Deviene urgente entonces la adopción de ingentes medidas respecto a la problemática de superpoblación canina en el Área Metropolitana, la adecuación de vetustas leyes y Ordenanzas existentes -considerando el contexto actual- y la creación de una autoridad comunal con competencia en la materia, dado el estado de virtual desmembramiento que presenta en la actualidad el otrora histórico Instituto Pasteur y en especial el cuerpo de Inspectores en materia de “Higiene Urbana”, cuyo número resulta vergonzosamente exiguo en relación a la cantidad de perros existentes y las extensas áreas territoriales que deberían cubrir.

En tal sentido y atento al fracaso de las políticas actuales y también las pasadas, tales como la creación de caniles, el Cuerpo de Auxiliares Vecinales, la Guardia Urbana e incluso los Guardianes de Plaza, se impone –como se dijo- la creación de una autoridad con competencia especifica en la materia o, al menos, la atribución de dichas prerrogativas a la “nueva fuerza de seguridad de la Ciudad”. Sería entonces dicho cuerpo armado, el que ejerza el denominado “poder de policía” en materia de seguridad y salubridad en los espacios verdes, ello, con el apoyo de un plexo normativo claro y adecuado a las necesidades actuales que establezca premios a los tenedores responsables y castigos a aquellos desaprensivos, sin perjuicio del cumplimiento de su labor como agentes de prevención de delitos en la ciudad.

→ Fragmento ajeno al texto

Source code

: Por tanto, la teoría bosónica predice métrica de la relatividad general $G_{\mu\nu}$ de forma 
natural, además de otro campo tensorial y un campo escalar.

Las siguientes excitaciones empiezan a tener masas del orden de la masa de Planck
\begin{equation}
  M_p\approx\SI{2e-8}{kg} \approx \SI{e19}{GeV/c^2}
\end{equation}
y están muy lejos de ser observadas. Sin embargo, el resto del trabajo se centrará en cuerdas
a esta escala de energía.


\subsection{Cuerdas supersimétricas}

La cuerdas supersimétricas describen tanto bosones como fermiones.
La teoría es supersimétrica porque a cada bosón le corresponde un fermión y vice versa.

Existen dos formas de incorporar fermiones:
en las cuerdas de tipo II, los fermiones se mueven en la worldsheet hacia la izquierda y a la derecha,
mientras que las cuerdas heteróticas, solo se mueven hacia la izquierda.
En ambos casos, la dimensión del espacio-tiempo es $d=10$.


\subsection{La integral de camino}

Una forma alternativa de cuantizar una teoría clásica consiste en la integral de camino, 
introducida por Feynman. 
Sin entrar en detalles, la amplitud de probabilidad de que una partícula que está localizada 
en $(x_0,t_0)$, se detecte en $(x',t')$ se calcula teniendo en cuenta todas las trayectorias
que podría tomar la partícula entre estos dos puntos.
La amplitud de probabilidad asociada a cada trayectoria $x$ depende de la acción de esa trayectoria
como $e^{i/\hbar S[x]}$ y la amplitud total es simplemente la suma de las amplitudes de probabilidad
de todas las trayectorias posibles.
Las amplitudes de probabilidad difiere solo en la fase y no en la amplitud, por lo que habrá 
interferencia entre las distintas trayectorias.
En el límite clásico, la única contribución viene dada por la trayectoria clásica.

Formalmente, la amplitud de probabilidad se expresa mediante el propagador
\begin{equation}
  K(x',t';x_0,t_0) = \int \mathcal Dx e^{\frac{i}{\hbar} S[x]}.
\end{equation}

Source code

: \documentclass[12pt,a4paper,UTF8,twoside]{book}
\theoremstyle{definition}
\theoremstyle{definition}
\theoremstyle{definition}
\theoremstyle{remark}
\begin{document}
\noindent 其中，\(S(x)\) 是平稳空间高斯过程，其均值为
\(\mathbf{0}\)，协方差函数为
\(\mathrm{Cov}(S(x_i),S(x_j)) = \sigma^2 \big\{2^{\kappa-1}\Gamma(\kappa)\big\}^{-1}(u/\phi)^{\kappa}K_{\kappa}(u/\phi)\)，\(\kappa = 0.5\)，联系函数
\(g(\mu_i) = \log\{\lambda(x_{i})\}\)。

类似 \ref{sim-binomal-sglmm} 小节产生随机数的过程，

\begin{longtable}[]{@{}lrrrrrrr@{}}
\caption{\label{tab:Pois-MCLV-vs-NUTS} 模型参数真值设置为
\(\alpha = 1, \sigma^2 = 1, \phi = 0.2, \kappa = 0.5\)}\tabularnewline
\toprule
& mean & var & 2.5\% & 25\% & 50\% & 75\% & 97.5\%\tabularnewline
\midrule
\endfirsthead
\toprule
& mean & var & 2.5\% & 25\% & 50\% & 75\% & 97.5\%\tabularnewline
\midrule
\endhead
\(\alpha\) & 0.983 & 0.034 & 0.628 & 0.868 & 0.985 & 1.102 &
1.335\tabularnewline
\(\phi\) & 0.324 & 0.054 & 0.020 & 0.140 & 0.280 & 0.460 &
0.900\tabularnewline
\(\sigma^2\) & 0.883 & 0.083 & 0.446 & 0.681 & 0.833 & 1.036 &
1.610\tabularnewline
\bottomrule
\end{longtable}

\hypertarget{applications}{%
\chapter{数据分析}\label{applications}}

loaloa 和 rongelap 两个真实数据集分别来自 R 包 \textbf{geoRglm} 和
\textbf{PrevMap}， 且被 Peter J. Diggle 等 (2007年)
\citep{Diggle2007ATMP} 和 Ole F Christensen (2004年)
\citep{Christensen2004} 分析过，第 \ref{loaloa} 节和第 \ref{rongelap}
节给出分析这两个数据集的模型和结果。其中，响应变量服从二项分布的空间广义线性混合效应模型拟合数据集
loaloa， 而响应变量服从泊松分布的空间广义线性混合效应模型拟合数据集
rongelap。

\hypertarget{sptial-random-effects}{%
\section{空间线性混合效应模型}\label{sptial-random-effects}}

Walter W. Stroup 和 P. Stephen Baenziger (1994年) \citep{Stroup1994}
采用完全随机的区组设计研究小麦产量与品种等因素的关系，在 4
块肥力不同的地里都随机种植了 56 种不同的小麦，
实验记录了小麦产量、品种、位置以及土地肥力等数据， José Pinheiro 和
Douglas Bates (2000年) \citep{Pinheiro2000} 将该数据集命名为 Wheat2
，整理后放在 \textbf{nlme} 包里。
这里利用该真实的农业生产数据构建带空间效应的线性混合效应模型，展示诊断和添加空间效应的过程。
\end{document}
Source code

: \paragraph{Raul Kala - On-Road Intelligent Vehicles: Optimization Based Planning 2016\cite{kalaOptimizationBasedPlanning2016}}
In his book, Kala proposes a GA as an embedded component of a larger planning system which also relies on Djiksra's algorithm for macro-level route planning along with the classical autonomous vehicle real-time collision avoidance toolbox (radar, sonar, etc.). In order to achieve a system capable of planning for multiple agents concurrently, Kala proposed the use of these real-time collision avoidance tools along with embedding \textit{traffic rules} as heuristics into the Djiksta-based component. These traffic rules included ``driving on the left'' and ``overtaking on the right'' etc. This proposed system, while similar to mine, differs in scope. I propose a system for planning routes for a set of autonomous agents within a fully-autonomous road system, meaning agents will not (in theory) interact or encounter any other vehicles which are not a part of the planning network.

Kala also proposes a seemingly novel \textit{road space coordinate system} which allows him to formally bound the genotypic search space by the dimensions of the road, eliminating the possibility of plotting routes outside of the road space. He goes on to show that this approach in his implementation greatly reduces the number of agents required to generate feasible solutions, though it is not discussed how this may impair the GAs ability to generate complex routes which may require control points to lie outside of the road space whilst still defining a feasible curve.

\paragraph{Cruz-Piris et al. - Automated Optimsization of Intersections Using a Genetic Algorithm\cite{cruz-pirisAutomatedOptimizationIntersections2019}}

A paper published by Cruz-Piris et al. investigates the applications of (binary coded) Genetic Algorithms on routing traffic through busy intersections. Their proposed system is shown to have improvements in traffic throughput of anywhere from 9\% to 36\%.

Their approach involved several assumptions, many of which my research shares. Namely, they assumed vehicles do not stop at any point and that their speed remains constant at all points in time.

Por último, no desconozco las implicancias económicas que tiene toda puesta en valor de un parque y más aun de las dimensiones del Parque General Las Heras, pero de ningún modo ha de colegirse que el actual estado de deterioro y anomia presente en este emblemático espacio verde de la Ciudad, haya sido obra de la consabida falta de recursos, sino más bien, de la conjunción de factores de índole política, cultural y social, pero sobre todo, de la desidia de quienes dirigieron y de los que aun hoy, conducen los designios de nuestra querida Buenos Aires.